_Prompt_. Copy out, from the data, each line containing the string "Logic".

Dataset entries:
※
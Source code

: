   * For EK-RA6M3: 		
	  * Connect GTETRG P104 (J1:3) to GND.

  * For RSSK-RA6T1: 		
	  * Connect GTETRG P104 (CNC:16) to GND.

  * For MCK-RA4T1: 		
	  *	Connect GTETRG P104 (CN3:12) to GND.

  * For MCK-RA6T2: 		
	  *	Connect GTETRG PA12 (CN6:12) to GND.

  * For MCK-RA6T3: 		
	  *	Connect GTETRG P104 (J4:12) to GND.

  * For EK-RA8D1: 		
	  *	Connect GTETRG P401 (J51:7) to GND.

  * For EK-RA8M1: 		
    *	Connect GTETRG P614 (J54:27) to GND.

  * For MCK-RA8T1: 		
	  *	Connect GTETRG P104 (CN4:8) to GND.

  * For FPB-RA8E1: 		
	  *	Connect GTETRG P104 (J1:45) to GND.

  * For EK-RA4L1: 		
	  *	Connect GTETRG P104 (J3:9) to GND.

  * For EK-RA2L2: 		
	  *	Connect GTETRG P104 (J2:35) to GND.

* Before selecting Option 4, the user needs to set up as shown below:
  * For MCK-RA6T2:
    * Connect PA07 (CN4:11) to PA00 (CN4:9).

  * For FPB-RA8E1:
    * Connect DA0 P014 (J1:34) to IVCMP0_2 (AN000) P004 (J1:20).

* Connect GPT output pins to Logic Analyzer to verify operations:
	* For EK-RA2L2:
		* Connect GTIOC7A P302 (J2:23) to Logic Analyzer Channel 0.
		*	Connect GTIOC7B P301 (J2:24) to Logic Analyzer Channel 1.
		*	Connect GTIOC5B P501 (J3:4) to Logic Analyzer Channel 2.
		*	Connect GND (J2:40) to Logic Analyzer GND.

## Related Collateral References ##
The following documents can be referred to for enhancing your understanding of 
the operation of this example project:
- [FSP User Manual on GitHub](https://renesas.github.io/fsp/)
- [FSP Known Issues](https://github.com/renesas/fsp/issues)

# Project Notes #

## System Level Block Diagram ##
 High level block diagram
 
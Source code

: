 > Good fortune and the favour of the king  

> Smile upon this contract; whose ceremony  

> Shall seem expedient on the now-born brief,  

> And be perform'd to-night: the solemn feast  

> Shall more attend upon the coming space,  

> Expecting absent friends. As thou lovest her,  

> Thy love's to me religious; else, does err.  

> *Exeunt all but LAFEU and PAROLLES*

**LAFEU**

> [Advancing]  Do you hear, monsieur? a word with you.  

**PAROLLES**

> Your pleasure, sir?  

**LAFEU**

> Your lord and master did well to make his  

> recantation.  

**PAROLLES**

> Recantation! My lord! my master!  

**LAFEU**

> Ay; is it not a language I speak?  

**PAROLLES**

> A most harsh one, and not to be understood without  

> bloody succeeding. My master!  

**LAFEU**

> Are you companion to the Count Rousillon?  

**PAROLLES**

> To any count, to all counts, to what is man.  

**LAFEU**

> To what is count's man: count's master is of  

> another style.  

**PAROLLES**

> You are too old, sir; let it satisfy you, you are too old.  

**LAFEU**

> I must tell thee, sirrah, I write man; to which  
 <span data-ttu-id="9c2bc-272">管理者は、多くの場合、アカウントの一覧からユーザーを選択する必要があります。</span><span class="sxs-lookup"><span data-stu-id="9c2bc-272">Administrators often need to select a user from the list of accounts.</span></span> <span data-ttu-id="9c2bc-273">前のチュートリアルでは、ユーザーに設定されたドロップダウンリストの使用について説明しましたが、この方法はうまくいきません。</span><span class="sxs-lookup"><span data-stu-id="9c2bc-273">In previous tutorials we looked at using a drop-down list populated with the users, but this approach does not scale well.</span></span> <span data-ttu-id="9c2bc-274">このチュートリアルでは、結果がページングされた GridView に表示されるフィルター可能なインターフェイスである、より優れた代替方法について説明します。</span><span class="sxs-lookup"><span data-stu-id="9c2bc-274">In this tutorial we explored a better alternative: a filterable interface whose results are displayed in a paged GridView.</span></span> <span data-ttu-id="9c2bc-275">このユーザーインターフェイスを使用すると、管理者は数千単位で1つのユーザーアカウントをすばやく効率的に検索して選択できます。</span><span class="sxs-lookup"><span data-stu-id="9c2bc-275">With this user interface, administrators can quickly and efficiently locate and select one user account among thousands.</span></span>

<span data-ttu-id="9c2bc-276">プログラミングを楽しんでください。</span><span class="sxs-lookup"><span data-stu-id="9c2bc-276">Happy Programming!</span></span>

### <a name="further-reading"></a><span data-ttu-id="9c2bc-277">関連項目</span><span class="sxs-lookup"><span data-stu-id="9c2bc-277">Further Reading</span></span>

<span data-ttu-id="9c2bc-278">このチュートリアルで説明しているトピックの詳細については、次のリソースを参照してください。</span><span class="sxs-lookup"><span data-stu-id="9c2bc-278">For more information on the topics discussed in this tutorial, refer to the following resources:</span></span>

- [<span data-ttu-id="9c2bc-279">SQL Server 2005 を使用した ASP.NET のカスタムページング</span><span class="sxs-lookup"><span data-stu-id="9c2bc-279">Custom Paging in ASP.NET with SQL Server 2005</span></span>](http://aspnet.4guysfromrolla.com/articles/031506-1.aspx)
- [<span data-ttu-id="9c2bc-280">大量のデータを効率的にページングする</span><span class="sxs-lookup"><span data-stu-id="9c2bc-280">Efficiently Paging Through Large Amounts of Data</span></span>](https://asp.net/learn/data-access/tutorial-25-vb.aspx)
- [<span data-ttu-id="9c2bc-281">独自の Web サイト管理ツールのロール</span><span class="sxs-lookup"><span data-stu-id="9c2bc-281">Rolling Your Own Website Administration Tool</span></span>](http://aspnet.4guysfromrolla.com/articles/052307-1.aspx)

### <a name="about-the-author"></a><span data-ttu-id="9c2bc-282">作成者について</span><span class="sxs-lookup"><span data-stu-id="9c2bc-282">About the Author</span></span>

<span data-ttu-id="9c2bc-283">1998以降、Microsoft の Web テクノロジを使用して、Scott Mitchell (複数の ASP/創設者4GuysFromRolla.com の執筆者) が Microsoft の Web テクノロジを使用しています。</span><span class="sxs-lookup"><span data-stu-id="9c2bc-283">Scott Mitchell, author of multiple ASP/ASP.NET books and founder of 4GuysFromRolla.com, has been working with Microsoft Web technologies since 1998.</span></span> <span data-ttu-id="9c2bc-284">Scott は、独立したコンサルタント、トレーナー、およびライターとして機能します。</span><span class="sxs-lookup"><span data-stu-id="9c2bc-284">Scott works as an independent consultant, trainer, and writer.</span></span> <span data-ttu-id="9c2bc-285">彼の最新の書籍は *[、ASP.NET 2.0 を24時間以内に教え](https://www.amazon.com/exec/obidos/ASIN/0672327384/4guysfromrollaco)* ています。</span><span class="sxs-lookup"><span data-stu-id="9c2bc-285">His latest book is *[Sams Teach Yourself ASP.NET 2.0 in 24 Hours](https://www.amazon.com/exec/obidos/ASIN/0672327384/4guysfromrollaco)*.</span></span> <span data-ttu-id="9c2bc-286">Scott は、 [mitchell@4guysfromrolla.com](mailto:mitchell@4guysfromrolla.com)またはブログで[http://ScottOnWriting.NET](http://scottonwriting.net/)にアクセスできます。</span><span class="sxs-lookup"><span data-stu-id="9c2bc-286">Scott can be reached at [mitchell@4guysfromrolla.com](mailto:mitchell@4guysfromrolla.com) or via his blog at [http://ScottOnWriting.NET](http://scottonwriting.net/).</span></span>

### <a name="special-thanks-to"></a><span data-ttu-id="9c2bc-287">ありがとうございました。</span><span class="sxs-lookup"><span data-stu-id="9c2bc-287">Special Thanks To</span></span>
※
_Exercise result_.
* Connect GPT output pins to Logic Analyzer to verify operations:
		* Connect GTIOC7A P302 (J2:23) to Logic Analyzer Channel 0.
		*	Connect GTIOC7B P301 (J2:24) to Logic Analyzer Channel 1.
		*	Connect GTIOC5B P501 (J3:4) to Logic Analyzer Channel 2.
		*	Connect GND (J2:40) to Logic Analyzer GND.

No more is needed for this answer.